▶ Directions
Exactly as given, repeat all of the entries.

[Collected data]

::::

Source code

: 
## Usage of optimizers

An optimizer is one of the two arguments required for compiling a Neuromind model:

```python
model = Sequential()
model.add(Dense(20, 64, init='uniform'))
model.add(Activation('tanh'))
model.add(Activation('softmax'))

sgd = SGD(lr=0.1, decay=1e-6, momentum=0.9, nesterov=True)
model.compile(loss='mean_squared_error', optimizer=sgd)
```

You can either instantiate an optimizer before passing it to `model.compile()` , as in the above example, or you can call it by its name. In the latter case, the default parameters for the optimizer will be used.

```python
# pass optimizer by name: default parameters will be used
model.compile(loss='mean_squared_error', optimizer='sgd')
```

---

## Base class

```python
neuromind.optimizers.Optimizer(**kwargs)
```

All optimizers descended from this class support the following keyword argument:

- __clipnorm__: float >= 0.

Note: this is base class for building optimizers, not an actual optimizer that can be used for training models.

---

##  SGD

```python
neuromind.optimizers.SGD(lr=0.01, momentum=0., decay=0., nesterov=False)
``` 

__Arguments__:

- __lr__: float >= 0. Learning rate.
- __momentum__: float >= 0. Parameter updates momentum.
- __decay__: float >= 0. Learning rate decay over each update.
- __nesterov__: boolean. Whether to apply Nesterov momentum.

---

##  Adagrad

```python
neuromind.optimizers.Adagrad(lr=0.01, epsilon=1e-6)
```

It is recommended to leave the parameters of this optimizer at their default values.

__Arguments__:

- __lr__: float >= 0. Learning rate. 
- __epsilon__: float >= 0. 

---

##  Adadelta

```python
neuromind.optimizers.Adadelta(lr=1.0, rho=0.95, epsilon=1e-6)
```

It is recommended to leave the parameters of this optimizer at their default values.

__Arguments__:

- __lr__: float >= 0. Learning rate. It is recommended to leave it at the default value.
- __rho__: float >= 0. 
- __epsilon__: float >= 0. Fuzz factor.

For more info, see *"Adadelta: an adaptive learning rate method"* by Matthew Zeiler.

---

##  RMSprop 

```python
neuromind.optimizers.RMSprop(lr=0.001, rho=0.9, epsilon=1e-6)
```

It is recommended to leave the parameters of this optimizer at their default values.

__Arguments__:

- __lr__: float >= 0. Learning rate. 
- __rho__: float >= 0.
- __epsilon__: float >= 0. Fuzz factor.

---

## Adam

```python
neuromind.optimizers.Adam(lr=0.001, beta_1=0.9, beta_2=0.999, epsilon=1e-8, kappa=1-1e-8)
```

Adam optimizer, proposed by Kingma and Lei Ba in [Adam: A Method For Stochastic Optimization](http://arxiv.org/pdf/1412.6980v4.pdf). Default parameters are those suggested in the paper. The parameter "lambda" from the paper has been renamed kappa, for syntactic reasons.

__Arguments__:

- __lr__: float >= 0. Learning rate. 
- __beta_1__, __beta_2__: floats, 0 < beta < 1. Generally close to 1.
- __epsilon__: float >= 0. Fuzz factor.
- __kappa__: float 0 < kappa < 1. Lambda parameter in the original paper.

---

::::

▶ Answer box
Source code

: 
## Usage of optimizers

An optimizer is one of the two arguments required for compiling a Neuromind model:

```python
model = Sequential()
model.add(Dense(20, 64, init='uniform'))
model.add(Activation('tanh'))
model.add(Activation('softmax'))

sgd = SGD(lr=0.1, decay=1e-6, momentum=0.9, nesterov=True)
model.compile(loss='mean_squared_error', optimizer=sgd)
```

You can either instantiate an optimizer before passing it to `model.compile()` , as in the above example, or you can call it by its name. In the latter case, the default parameters for the optimizer will be used.

```python
# pass optimizer by name: default parameters will be used
model.compile(loss='mean_squared_error', optimizer='sgd')
```

---

## Base class

```python
neuromind.optimizers.Optimizer(**kwargs)
```

All optimizers descended from this class support the following keyword argument:

- __clipnorm__: float >= 0.

Note: this is base class for building optimizers, not an actual optimizer that can be used for training models.

---

##  SGD

```python
neuromind.optimizers.SGD(lr=0.01, momentum=0., decay=0., nesterov=False)
``` 

__Arguments__:

- __lr__: float >= 0. Learning rate.
- __momentum__: float >= 0. Parameter updates momentum.
- __decay__: float >= 0. Learning rate decay over each update.
- __nesterov__: boolean. Whether to apply Nesterov momentum.

---

##  Adagrad

```python
neuromind.optimizers.Adagrad(lr=0.01, epsilon=1e-6)
```

It is recommended to leave the parameters of this optimizer at their default values.

__Arguments__:

- __lr__: float >= 0. Learning rate. 
- __epsilon__: float >= 0. 

---

##  Adadelta

```python
neuromind.optimizers.Adadelta(lr=1.0, rho=0.95, epsilon=1e-6)
```

It is recommended to leave the parameters of this optimizer at their default values.

__Arguments__:

- __lr__: float >= 0. Learning rate. It is recommended to leave it at the default value.
- __rho__: float >= 0. 
- __epsilon__: float >= 0. Fuzz factor.

For more info, see *"Adadelta: an adaptive learning rate method"* by Matthew Zeiler.

---

##  RMSprop 

```python
neuromind.optimizers.RMSprop(lr=0.001, rho=0.9, epsilon=1e-6)
```

It is recommended to leave the parameters of this optimizer at their default values.

__Arguments__:

- __lr__: float >= 0. Learning rate. 
- __rho__: float >= 0.
- __epsilon__: float >= 0. Fuzz factor.

---

## Adam

```python
neuromind.optimizers.Adam(lr=0.001, beta_1=0.9, beta_2=0.999, epsilon=1e-8, kappa=1-1e-8)
```

Adam optimizer, proposed by Kingma and Lei Ba in [Adam: A Method For Stochastic Optimization](http://arxiv.org/pdf/1412.6980v4.pdf). Default parameters are those suggested in the paper. The parameter "lambda" from the paper has been renamed kappa, for syntactic reasons.

__Arguments__:

- __lr__: float >= 0. Learning rate. 
- __beta_1__, __beta_2__: floats, 0 < beta < 1. Generally close to 1.
- __epsilon__: float >= 0. Fuzz factor.
- __kappa__: float 0 < kappa < 1. Lambda parameter in the original paper.

---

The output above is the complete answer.